╭─ Materials provided
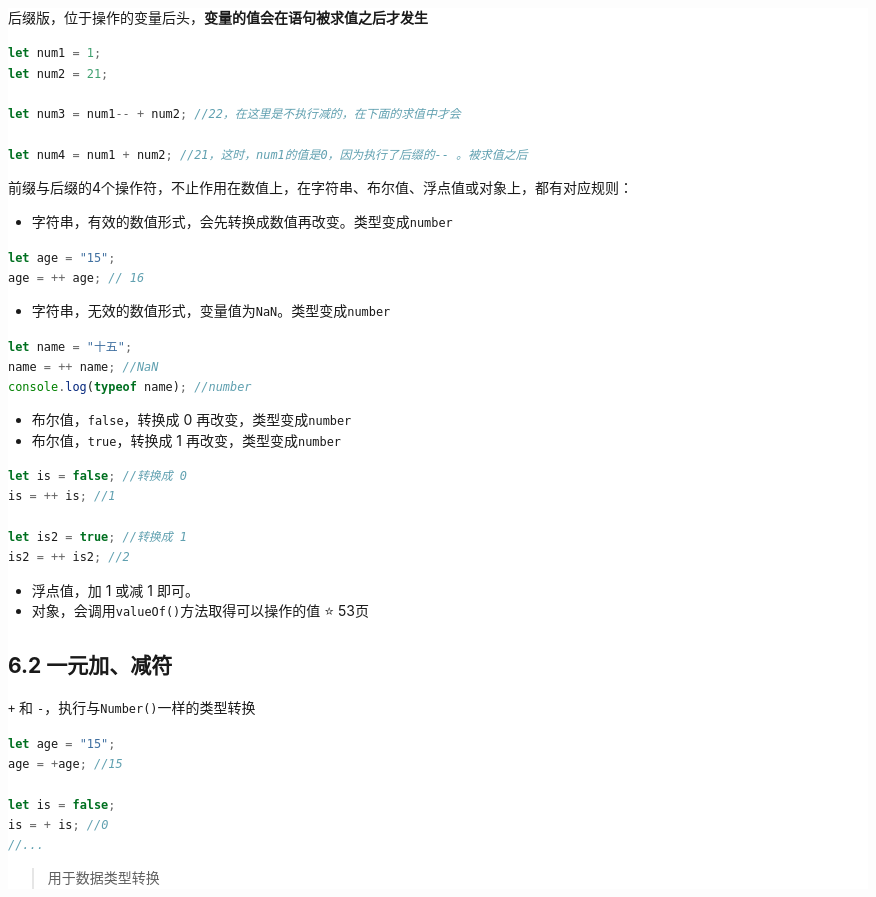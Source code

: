 后缀版，位于操作的变量后头，**变量的值会在语句被求值之后才发生**

```js
let num1 = 1;
let num2 = 21;

let num3 = num1-- + num2; //22，在这里是不执行减的，在下面的求值中才会

let num4 = num1 + num2; //21，这时，num1的值是0，因为执行了后缀的-- 。被求值之后
```



前缀与后缀的4个操作符，不止作用在数值上，在字符串、布尔值、浮点值或对象上，都有对应规则：

- 字符串，有效的数值形式，会先转换成数值再改变。类型变成`number`

```js
let age = "15";
age = ++ age; // 16
```

- 字符串，无效的数值形式，变量值为`NaN`。类型变成`number`

```js
let name = "十五";
name = ++ name; //NaN
console.log(typeof name); //number
```

- 布尔值，`false`，转换成 0 再改变，类型变成`number`
- 布尔值，`true`，转换成 1 再改变，类型变成`number`

```js
let is = false; //转换成 0
is = ++ is; //1

let is2 = true; //转换成 1
is2 = ++ is2; //2
```

- 浮点值，加 1 或减 1 即可。
- 对象，会调用`valueOf()`方法取得可以操作的值 :star: 53页

## 6.2 一元加、减符

`+` 和 `-`，执行与`Number()`一样的类型转换

```js
let age = "15";
age = +age; //15

let is = false;
is = + is; //0
//...
```

> 用于数据类型转换
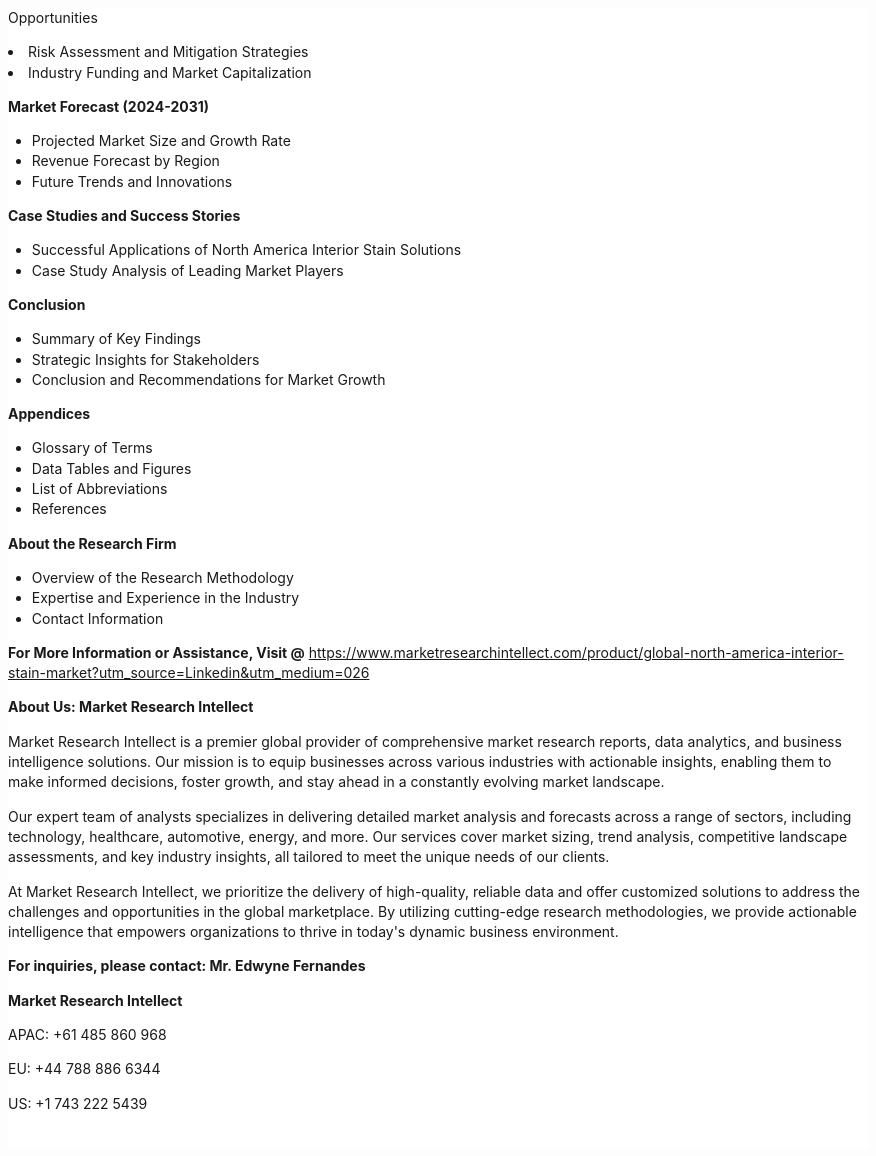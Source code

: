 Opportunities</li><li>Risk Assessment and Mitigation Strategies</li><li>Industry Funding and Market Capitalization</li></ul><p><strong>Market Forecast (2024-2031)</strong></p><ul><li>Projected Market Size and Growth Rate</li><li>Revenue Forecast by Region</li><li>Future Trends and Innovations</li></ul><p><strong>Case Studies and Success Stories</strong></p><ul><li>Successful Applications of North America Interior Stain Solutions</li><li>Case Study Analysis of Leading Market Players</li></ul><p><strong>Conclusion</strong></p><ul><li>Summary of Key Findings</li><li>Strategic Insights for Stakeholders</li><li>Conclusion and Recommendations for Market Growth</li></ul><p><strong>Appendices</strong></p><ul><li>Glossary of Terms</li><li>Data Tables and Figures</li><li>List of Abbreviations</li><li>References</li></ul><p><strong>About the Research Firm</strong></p><ul><li>Overview of the Research Methodology</li><li>Expertise and Experience in the Industry</li><li>Contact Information</li></ul></div><div class="article-main__content" data-test-id="publishing-text-block"><p><span class="font-[700]"><strong>For More Information or Assistance, Visit @</strong>&nbsp;<a href="https://www.marketresearchintellect.com/product/global-north-america-interior-stain-market?utm_source=Linkedin&utm_medium=026">https://www.marketresearchintellect.com/product/global-north-america-interior-stain-market?utm_source=Linkedin&utm_medium=026</a></span></p><p><strong>About Us: Market Research Intellect</strong></p><p>Market Research Intellect is a premier global provider of comprehensive market research reports, data analytics, and business intelligence solutions. Our mission is to equip businesses across various industries with actionable insights, enabling them to make informed decisions, foster growth, and stay ahead in a constantly evolving market landscape.</p><p>Our expert team of analysts specializes in delivering detailed market analysis and forecasts across a range of sectors, including technology, healthcare, automotive, energy, and more. Our services cover market sizing, trend analysis, competitive landscape assessments, and key industry insights, all tailored to meet the unique needs of our clients.</p><p>At Market Research Intellect, we prioritize the delivery of high-quality, reliable data and offer customized solutions to address the challenges and opportunities in the global marketplace. By utilizing cutting-edge research methodologies, we provide actionable intelligence that empowers organizations to thrive in today's dynamic business environment.</p><p><strong>For inquiries, please contact: Mr. Edwyne Fernandes</strong></p><p><strong>Market Research Intellect</strong></p><p>APAC: +61 485 860 968</p><p>EU: +44 788 886 6344</p><p>US: +1 743 222 5439</p></div><div class="article-main__content" data-test-id="publishing-text-block">&nbsp;</div>
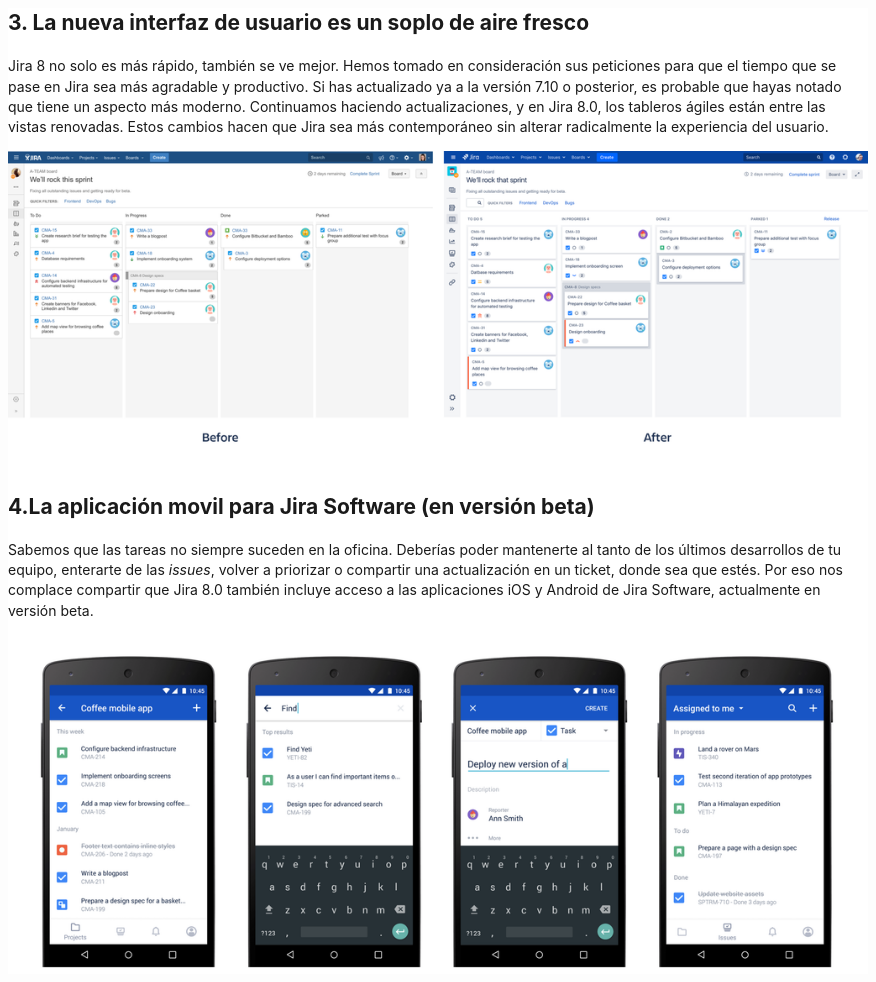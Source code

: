 
## 3. La nueva interfaz de usuario es un soplo de aire fresco

Jira 8 no solo es más rápido, también se ve mejor. 
Hemos tomado en consideración sus peticiones para que el tiempo que se pase en Jira sea más agradable y productivo. Si has actualizado ya a la versión 7.10 o posterior, es probable que hayas notado que tiene un aspecto más moderno. Continuamos haciendo actualizaciones, y en Jira 8.0, los tableros ágiles están entre las vistas renovadas. Estos cambios hacen que Jira sea más contemporáneo sin alterar radicalmente la experiencia del usuario.

<a target="_blank"><img class="center" width="100%" alt="Nuevos IU Jira 8" title="Comparativa interfaz de usuario en Jira" src="/img/posts/2019-02-14-nueva-interfaz-de-usuario-jira8.png"></a>


## 4.La aplicación movil para Jira Software (en versión beta)

Sabemos que las tareas no siempre suceden en la oficina. Deberías poder mantenerte al tanto de los últimos desarrollos de tu equipo, enterarte de las *issues*, volver a priorizar o compartir una actualización en un ticket, donde sea que estés. Por eso nos complace compartir que Jira 8.0 también incluye acceso a las aplicaciones iOS y Android de Jira Software, actualmente en versión beta.


<a target="_blank"><img class="center" width="100%" alt="Beta de app Jira 8" title="Beta de Jira Mobile" src="/img/posts/2019-02-14-jira8-mobile.png"></a>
╰─
If an entry contains a picture, skip the picture and reproduce everything else exactly.

• [Solution to this problem]:
Source code

: 后缀版，位于操作的变量后头，**变量的值会在语句被求值之后才发生**

```js
let num1 = 1;
let num2 = 21;

let num3 = num1-- + num2; //22，在这里是不执行减的，在下面的求值中才会

let num4 = num1 + num2; //21，这时，num1的值是0，因为执行了后缀的-- 。被求值之后
```



前缀与后缀的4个操作符，不止作用在数值上，在字符串、布尔值、浮点值或对象上，都有对应规则：

- 字符串，有效的数值形式，会先转换成数值再改变。类型变成`number`

```js
let age = "15";
age = ++ age; // 16
```

- 字符串，无效的数值形式，变量值为`NaN`。类型变成`number`

```js
let name = "十五";
name = ++ name; //NaN
console.log(typeof name); //number
```

- 布尔值，`false`，转换成 0 再改变，类型变成`number`
- 布尔值，`true`，转换成 1 再改变，类型变成`number`

```js
let is = false; //转换成 0
is = ++ is; //1

let is2 = true; //转换成 1
is2 = ++ is2; //2
```

- 浮点值，加 1 或减 1 即可。
- 对象，会调用`valueOf()`方法取得可以操作的值 :star: 53页

## 6.2 一元加、减符

`+` 和 `-`，执行与`Number()`一样的类型转换

```js
let age = "15";
age = +age; //15

let is = false;
is = + is; //0
//...
```

> 用于数据类型转换
Source code

: Opportunities</li><li>Risk Assessment and Mitigation Strategies</li><li>Industry Funding and Market Capitalization</li></ul><p><strong>Market Forecast (2024-2031)</strong></p><ul><li>Projected Market Size and Growth Rate</li><li>Revenue Forecast by Region</li><li>Future Trends and Innovations</li></ul><p><strong>Case Studies and Success Stories</strong></p><ul><li>Successful Applications of North America Interior Stain Solutions</li><li>Case Study Analysis of Leading Market Players</li></ul><p><strong>Conclusion</strong></p><ul><li>Summary of Key Findings</li><li>Strategic Insights for Stakeholders</li><li>Conclusion and Recommendations for Market Growth</li></ul><p><strong>Appendices</strong></p><ul><li>Glossary of Terms</li><li>Data Tables and Figures</li><li>List of Abbreviations</li><li>References</li></ul><p><strong>About the Research Firm</strong></p><ul><li>Overview of the Research Methodology</li><li>Expertise and Experience in the Industry</li><li>Contact Information</li></ul></div><div class="article-main__content" data-test-id="publishing-text-block"><p><span class="font-[700]"><strong>For More Information or Assistance, Visit @</strong>&nbsp;<a href="https://www.marketresearchintellect.com/product/global-north-america-interior-stain-market?utm_source=Linkedin&utm_medium=026">https://www.marketresearchintellect.com/product/global-north-america-interior-stain-market?utm_source=Linkedin&utm_medium=026</a></span></p><p><strong>About Us: Market Research Intellect</strong></p><p>Market Research Intellect is a premier global provider of comprehensive market research reports, data analytics, and business intelligence solutions. Our mission is to equip businesses across various industries with actionable insights, enabling them to make informed decisions, foster growth, and stay ahead in a constantly evolving market landscape.</p><p>Our expert team of analysts specializes in delivering detailed market analysis and forecasts across a range of sectors, including technology, healthcare, automotive, energy, and more. Our services cover market sizing, trend analysis, competitive landscape assessments, and key industry insights, all tailored to meet the unique needs of our clients.</p><p>At Market Research Intellect, we prioritize the delivery of high-quality, reliable data and offer customized solutions to address the challenges and opportunities in the global marketplace. By utilizing cutting-edge research methodologies, we provide actionable intelligence that empowers organizations to thrive in today's dynamic business environment.</p><p><strong>For inquiries, please contact: Mr. Edwyne Fernandes</strong></p><p><strong>Market Research Intellect</strong></p><p>APAC: +61 485 860 968</p><p>EU: +44 788 886 6344</p><p>US: +1 743 222 5439</p></div><div class="article-main__content" data-test-id="publishing-text-block">&nbsp;</div>
Source code

: 
## 3. La nueva interfaz de usuario es un soplo de aire fresco

Jira 8 no solo es más rápido, también se ve mejor. 
Hemos tomado en consideración sus peticiones para que el tiempo que se pase en Jira sea más agradable y productivo. Si has actualizado ya a la versión 7.10 o posterior, es probable que hayas notado que tiene un aspecto más moderno. Continuamos haciendo actualizaciones, y en Jira 8.0, los tableros ágiles están entre las vistas renovadas. Estos cambios hacen que Jira sea más contemporáneo sin alterar radicalmente la experiencia del usuario.

<a target="_blank"><img class="center" width="100%" alt="Nuevos IU Jira 8" title="Comparativa interfaz de usuario en Jira" src="/img/posts/2019-02-14-nueva-interfaz-de-usuario-jira8.png"></a>


## 4.La aplicación movil para Jira Software (en versión beta)

Sabemos que las tareas no siempre suceden en la oficina. Deberías poder mantenerte al tanto de los últimos desarrollos de tu equipo, enterarte de las *issues*, volver a priorizar o compartir una actualización en un ticket, donde sea que estés. Por eso nos complace compartir que Jira 8.0 también incluye acceso a las aplicaciones iOS y Android de Jira Software, actualmente en versión beta.


<a target="_blank"><img class="center" width="100%" alt="Beta de app Jira 8" title="Beta de Jira Mobile" src="/img/posts/2019-02-14-jira8-mobile.png"></a>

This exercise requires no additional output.